- [What you have to do]: Below are the records; collect from them each line containing the string "agrave".

- [Task data]:
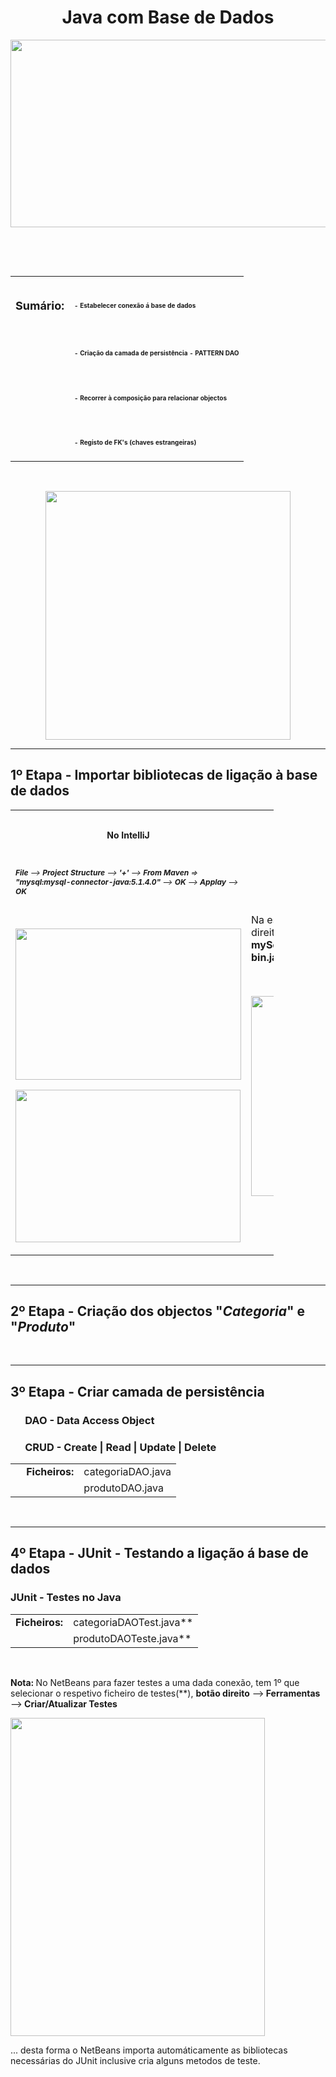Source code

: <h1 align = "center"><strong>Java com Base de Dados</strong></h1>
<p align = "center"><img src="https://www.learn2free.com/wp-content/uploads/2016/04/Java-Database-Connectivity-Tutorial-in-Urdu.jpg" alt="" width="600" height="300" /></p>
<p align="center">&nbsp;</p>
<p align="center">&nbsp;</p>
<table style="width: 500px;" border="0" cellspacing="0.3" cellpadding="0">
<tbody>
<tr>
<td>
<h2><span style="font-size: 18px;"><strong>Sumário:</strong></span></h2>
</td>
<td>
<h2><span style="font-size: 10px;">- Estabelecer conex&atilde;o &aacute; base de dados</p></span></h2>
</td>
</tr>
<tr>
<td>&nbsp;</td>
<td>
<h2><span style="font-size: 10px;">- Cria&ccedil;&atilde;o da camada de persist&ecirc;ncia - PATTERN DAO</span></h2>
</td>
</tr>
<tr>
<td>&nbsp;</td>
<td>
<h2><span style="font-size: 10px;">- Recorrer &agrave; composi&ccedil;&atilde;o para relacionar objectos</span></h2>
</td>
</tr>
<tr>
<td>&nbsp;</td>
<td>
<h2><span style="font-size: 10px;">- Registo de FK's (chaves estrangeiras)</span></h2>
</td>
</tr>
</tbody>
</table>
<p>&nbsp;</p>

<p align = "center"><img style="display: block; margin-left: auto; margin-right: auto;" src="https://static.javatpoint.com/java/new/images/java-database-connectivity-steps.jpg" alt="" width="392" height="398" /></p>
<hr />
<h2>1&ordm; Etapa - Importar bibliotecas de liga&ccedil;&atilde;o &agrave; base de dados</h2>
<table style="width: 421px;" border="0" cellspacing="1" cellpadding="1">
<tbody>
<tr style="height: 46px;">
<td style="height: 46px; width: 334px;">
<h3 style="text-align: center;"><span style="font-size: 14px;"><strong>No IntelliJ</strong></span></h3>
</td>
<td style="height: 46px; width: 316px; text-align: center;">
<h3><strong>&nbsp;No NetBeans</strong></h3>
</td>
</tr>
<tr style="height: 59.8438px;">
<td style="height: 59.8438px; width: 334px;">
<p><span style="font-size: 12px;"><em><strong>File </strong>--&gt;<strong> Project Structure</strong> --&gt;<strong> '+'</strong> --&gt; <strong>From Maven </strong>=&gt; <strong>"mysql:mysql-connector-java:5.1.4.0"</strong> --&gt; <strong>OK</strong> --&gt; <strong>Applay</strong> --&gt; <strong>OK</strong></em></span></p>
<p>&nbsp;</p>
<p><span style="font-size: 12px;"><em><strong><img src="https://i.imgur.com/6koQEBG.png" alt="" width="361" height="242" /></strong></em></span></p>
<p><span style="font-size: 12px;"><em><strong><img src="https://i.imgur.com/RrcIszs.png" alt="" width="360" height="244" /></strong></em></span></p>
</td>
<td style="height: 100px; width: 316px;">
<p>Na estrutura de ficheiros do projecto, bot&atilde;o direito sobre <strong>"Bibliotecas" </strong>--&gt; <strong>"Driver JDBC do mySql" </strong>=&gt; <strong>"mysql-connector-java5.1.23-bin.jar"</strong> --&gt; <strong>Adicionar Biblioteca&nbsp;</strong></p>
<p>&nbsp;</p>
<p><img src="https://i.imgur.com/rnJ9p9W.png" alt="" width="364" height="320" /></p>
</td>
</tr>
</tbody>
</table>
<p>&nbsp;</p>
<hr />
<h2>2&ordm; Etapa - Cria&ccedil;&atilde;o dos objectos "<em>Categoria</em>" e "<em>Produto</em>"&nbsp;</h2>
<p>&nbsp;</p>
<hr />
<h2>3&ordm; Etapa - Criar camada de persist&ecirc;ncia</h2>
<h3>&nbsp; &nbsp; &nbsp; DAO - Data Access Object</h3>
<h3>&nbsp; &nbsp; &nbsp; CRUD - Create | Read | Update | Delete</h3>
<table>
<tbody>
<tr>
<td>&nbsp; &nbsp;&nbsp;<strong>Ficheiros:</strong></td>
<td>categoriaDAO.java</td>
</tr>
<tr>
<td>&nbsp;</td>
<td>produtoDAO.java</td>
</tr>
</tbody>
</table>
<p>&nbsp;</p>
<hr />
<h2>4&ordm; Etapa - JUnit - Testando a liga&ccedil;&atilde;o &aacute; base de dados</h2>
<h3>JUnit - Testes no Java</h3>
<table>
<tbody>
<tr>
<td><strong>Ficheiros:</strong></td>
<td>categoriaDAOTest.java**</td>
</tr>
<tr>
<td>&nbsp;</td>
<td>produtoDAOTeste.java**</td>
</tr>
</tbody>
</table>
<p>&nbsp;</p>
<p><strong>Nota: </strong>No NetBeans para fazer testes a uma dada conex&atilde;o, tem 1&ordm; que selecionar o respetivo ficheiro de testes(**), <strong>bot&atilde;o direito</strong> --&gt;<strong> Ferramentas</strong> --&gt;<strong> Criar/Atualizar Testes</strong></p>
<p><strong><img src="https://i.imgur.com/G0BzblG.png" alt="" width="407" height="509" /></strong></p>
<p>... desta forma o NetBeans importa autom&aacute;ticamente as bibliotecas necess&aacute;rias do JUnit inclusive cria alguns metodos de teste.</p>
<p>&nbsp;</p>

- [Exercise response]:
<h2><span style="font-size: 10px;">- Recorrer &agrave; composi&ccedil;&atilde;o para relacionar objectos</span></h2>
<h2>1&ordm; Etapa - Importar bibliotecas de liga&ccedil;&atilde;o &agrave; base de dados</h2>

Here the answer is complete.